The first step in configuring the match configuration is to decide whether to use m-probabilities and u-probabilities or agreement and disagreement weight ranges. Both methods will give you similar results, but agreement and disagreement weight ranges allow you to specify the precise maximum and minimum weights that can be applied to each match field, giving you control over the value of the highest and lowest matching weights that can be assigned to each record.
For each field used for matching, define either the m-probabilities and u-probabilities or the agreement and disagreement weight ranges in the match configuration file. Review the information provided under Master Index Match Engine Matching Weight Formulation to help determine how to configure these values. Remember that a higher m-probability or agreement weight gives the field a higher weight when field values agree.

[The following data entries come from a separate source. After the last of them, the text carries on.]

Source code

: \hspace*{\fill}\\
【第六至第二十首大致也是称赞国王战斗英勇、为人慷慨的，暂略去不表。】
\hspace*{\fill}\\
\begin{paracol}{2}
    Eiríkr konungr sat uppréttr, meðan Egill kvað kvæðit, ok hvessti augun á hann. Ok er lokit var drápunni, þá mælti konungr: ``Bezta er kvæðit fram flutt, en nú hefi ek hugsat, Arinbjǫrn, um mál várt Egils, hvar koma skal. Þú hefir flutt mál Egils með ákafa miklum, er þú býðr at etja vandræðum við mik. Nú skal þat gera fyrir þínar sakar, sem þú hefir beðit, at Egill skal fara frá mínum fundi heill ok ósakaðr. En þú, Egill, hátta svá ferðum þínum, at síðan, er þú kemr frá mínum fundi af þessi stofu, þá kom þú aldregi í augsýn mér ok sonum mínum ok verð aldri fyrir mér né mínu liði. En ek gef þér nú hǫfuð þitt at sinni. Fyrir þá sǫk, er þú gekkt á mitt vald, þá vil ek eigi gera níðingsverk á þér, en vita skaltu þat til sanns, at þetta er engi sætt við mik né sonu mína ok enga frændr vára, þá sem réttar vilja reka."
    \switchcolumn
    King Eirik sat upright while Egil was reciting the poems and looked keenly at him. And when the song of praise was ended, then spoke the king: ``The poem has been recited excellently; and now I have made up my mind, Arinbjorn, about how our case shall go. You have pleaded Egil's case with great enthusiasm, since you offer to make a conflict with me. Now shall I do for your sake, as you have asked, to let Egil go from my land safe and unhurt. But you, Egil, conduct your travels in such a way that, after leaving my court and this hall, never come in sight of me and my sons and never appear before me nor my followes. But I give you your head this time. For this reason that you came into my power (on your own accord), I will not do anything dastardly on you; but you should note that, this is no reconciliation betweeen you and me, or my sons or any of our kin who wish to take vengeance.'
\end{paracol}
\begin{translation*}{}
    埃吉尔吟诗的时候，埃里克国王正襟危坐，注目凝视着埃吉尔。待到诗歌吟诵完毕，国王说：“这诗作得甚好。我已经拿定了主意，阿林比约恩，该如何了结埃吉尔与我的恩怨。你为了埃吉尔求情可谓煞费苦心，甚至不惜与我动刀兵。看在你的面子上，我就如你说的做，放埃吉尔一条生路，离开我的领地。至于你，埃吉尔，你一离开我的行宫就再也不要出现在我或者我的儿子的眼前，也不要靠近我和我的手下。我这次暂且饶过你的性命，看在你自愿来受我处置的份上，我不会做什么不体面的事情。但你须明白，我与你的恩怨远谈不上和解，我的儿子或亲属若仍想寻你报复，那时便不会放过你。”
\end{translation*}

In order to find the initial values to set for the match and duplicate thresholds, you must determine the total range of matching weights that can be assigned to a record. This weight is the sum of all weights assigned to each match field. Using the data analysis tool provided can help you determine the match and duplicate thresholds.
For agreement and disagreement weight ranges, determining the match weight ranges is very straightforward. Simply total the maximum agreement weights for each field to determine the maximum match weight. Then total the minimum disagreement weights for each match field to determine the minimum match weight. The following table provides a sample agreement/disagreement configuration for matching on person data. As you can see, the range of match weights generated for a master index application with this configuration is from -36 to +38.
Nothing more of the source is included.